• TASK BRIEF: From the entries below, copy exactly the lines from the one that contains "uint32_t sequence_number" through the one that contains "Finally, the encrypted", both included, and only those.

[Extracted records]
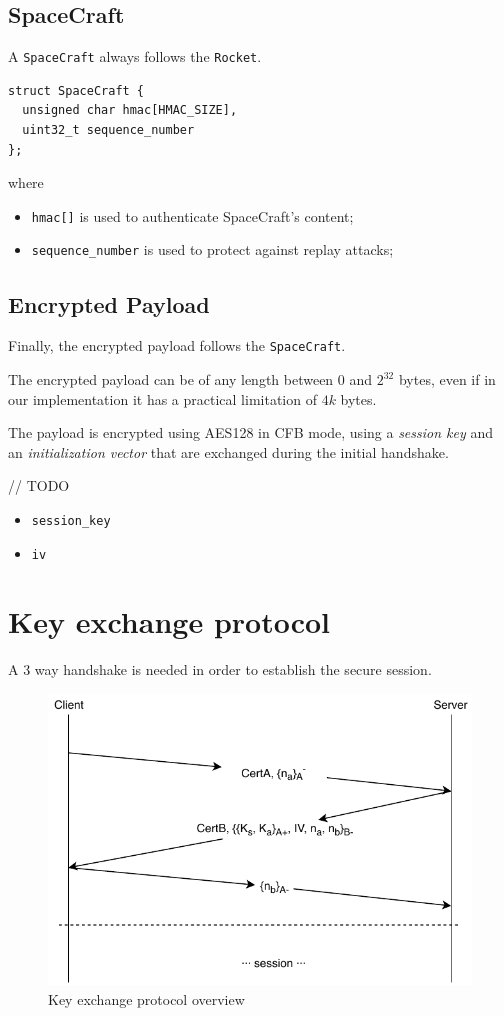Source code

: \documentclass[a4paper,12pt]{article}
\begin{document}
\subsection{SpaceCraft}
A \texttt{SpaceCraft} always follows the \texttt{Rocket}.

\begin{verbatim}
struct SpaceCraft {
  unsigned char hmac[HMAC_SIZE],
  uint32_t sequence_number
};
\end{verbatim}

where

\begin{itemize}
  \item \texttt{hmac[]} is used to authenticate SpaceCraft's content;
  \item \texttt{sequence\_number} is used to protect against replay attacks;
\end{itemize}

\subsection{Encrypted Payload}
Finally, the encrypted payload follows the \texttt{SpaceCraft}.

The encrypted payload can be of any length between $0$ and $2^{32}$ bytes, even if in our implementation it has a practical limitation of $4k$ bytes.

The payload is encrypted using AES128 in CFB mode, using a \emph{session key} and an \emph{initialization vector} that are exchanged during the initial handshake.

// TODO

\begin{itemize}
  \item \texttt{session_key}
  \item \texttt{iv}
\end{itemize}

\section{Key exchange protocol}
A 3 way handshake is needed in order to establish the secure session.

\begin{figure}[H]
\centering
\includegraphics{img/key-exchange-protocol.pdf}
\caption{Key exchange protocol overview}
\end{figure}
\end{document}
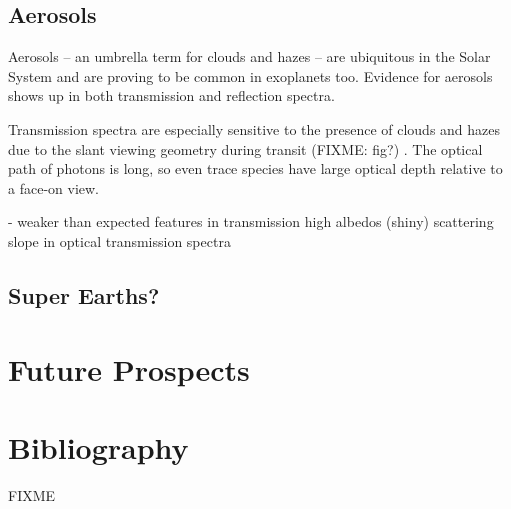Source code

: \documentclass[graybox,natbib,nosecnum]{svmult}
\begin{document}
\subsection{Aerosols}
Aerosols -- an umbrella term for clouds and hazes -- are ubiquitous in the Solar System and are proving to be common in exoplanets too. Evidence for aerosols shows up in both transmission and reflection spectra.

Transmission spectra are especially sensitive to the presence of clouds and hazes due to the slant viewing geometry during transit (FIXME: fig?) \citep{fortney05}. The optical path of photons is long, so even trace species have large optical depth relative to a face-on view. 

- weaker than expected features in transmission
high albedos (shiny)
scattering slope in optical transmission spectra

\subsection{Super Earths?}

\section{Future Prospects}

\section{Bibliography}

\begin{acknowledgement}
FIXME
\end{acknowledgement}

\end{document}
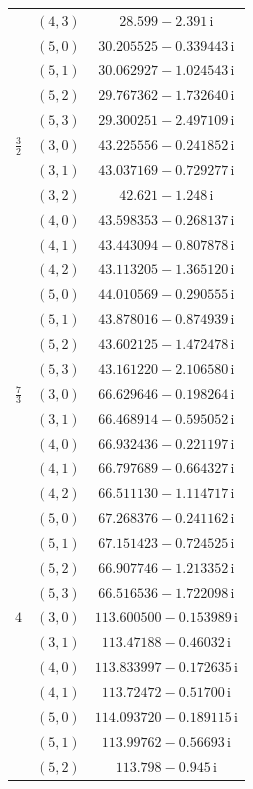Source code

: \begin{table}[H]
\begin{minipage}[t]{0.325\textwidth}
\begin{tabular}[t]{|c|c|c|}
 & $(4,3)$ & $28.599-2.391\,\mathrm{i}$ \\
 & $(5,0)$ & $30.205525-0.339443\,\mathrm{i}$ \\
 & $(5,1)$ & $30.062927-1.024543\,\mathrm{i}$ \\
 & $(5,2)$ & $29.767362-1.732640\,\mathrm{i}$ \\
 & $(5,3)$ & $29.300251-2.497109\,\mathrm{i}$ \\
\hline
$\tfrac32$ & $(3,0)$ & $43.225556-0.241852\,\mathrm{i}$ \\
 & $(3,1)$ & $43.037169-0.729277\,\mathrm{i}$ \\
 & $(3,2)$ & $42.621-1.248\,\mathrm{i}$ \\
 & $(4,0)$ & $43.598353-0.268137\,\mathrm{i}$ \\
 & $(4,1)$ & $43.443094-0.807878\,\mathrm{i}$ \\
 & $(4,2)$ & $43.113205-1.365120\,\mathrm{i}$ \\
 & $(5,0)$ & $44.010569-0.290555\,\mathrm{i}$ \\
 & $(5,1)$ & $43.878016-0.874939\,\mathrm{i}$ \\
 & $(5,2)$ & $43.602125-1.472478\,\mathrm{i}$ \\
 & $(5,3)$ & $43.161220-2.106580\,\mathrm{i}$ \\
\hline
$\tfrac73$ & $(3,0)$ & $66.629646-0.198264\,\mathrm{i}$ \\
 & $(3,1)$ & $66.468914-0.595052\,\mathrm{i}$ \\
 & $(4,0)$ & $66.932436-0.221197\,\mathrm{i}$ \\
 & $(4,1)$ & $66.797689-0.664327\,\mathrm{i}$ \\
 & $(4,2)$ & $66.511130-1.114717\,\mathrm{i}$ \\
 & $(5,0)$ & $67.268376-0.241162\,\mathrm{i}$ \\
 & $(5,1)$ & $67.151423-0.724525\,\mathrm{i}$ \\
 & $(5,2)$ & $66.907746-1.213352\,\mathrm{i}$ \\
 & $(5,3)$ & $66.516536-1.722098\,\mathrm{i}$ \\
\hline
$4$ & $(3,0)$ & $113.600500-0.153989\,\mathrm{i}$ \\
 & $(3,1)$ & $113.47188-0.46032\,\mathrm{i}$ \\
 & $(4,0)$ & $113.833997-0.172635\,\mathrm{i}$ \\
 & $(4,1)$ & $113.72472-0.51700\,\mathrm{i}$ \\
 & $(5,0)$ & $114.093720-0.189115\,\mathrm{i}$ \\
 & $(5,1)$ & $113.99762-0.56693\,\mathrm{i}$ \\
 & $(5,2)$ & $113.798-0.945\,\mathrm{i}$ \\
\hline
\end{tabular}
\end{minipage}
\endgroup
\end{table}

• ANSWER BELOW:
  uint32_t sequence_number
};
\end{verbatim}

where

\begin{itemize}
  \item \texttt{hmac[]} is used to authenticate SpaceCraft's content;
  \item \texttt{sequence\_number} is used to protect against replay attacks;
\end{itemize}

\subsection{Encrypted Payload}
Finally, the encrypted payload follows the \texttt{SpaceCraft}.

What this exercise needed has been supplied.